The employer’s response in the second case, the court acknowledged, was atypical in that it challenged the adequacy of representation based both on the past conduct of plaintiffs’ counsel and the claims of the class representatives themselves. The court disposed of the challenge to the attorneys largely by sidestepping it, as the attorneys being accused of inappropriate conduct allegedly were not the ones being proposed as class counsel. Having said that, one might question why that was an issue and whether an attorney deemed unfit to act as class counsel based on conduct should be permitted near a putative class action at all.
The court’s concern, rather, was with the two plaintiffs. In the prior litigation, they had submitted declarations in 2013 that they understood the company’s meal and rest break policies, had always been provided with them, and had been paid properly for all hours worked. While they attempted in this later case to claim that they were complaining of conduct after that time, the court was skeptical. It found that for whatever reason, any claim they might bring on behalf of the class would be undercut by their prior testimony, rendering them inappropriate class representatives.
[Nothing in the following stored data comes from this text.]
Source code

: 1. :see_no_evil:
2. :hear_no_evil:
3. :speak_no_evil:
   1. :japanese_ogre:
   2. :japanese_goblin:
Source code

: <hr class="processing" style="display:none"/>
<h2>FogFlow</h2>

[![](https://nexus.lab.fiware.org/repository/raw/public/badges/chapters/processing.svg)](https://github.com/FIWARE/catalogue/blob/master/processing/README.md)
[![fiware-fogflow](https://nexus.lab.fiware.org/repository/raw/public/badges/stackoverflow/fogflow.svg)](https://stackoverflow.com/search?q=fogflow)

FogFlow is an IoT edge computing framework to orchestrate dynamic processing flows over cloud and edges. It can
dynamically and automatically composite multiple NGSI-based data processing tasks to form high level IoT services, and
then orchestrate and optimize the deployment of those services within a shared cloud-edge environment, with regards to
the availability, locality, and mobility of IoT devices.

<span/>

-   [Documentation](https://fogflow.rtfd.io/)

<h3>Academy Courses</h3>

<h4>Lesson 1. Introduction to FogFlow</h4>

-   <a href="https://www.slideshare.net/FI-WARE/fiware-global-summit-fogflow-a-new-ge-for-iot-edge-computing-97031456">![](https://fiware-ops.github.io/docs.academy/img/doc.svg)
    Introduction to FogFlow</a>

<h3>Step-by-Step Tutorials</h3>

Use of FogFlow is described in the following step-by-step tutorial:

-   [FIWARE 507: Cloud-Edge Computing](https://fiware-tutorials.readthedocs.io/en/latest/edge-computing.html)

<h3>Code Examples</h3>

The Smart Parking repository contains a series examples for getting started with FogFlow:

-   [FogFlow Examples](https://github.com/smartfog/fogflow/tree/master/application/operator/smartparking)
The opinion does not state why these employees sought to bring a second class action when they had admitted that the employer had followed California law. Nor does it state what motivated the attorneys to file a second action on the same subject matter when the first case was settled. Whether it was buyer’s remorse or some unexplained change in course by the employer, the court found that their prior position was fatal to their claims.
The second case is Butler v. Harvest Management Sub LLC, Case No. 2:17-cv-00685 (W.D. Wa., Feb. 15, 2018). The Butler case involved claims of misclassification of what was claimed to be thousands of property managers. The defendant had settled a similar case brought in the Central District of California in 2013. In 2017, two of the original class members (who appear to be spouses – the record is less than clear) filed a second class action in federal court in the state of Washington to bring the same claims for the period after the settlement. Along the way, however, these two individuals had declared bankruptcy without listing potential wage and hour claims as an asset. The defendant did not simply oppose certification but also sought to dismiss their claims outright under Rule 12(b)(6) due to the failure to disclose the claims during the bankruptcy proceeding. Two weeks later, the plaintiffs moved to reopen their bankruptcy to disclose the claims.
The district court found the timing of the plaintiffs’ actions “disingenuous” and concluded that they were estopped from asserting their claims. It rejected outright their contention that they were unaware of their claims at the time, a remarkable contention given that they had received settlement funds from the first action and, they claimed, the employer had not changed its policies after the first case. As a result, the claims were dismissed entirely.
The two cases highlight employers’ risk of facing a second round of litigation following the resolution of an initial matter, but they also show that while a second case may be easier in some respects, the plaintiffs may face additional hurdles when the named representatives are less than ideal.
The bottom line: Disappointed claimants from a prior case may not make good class representatives in a later action.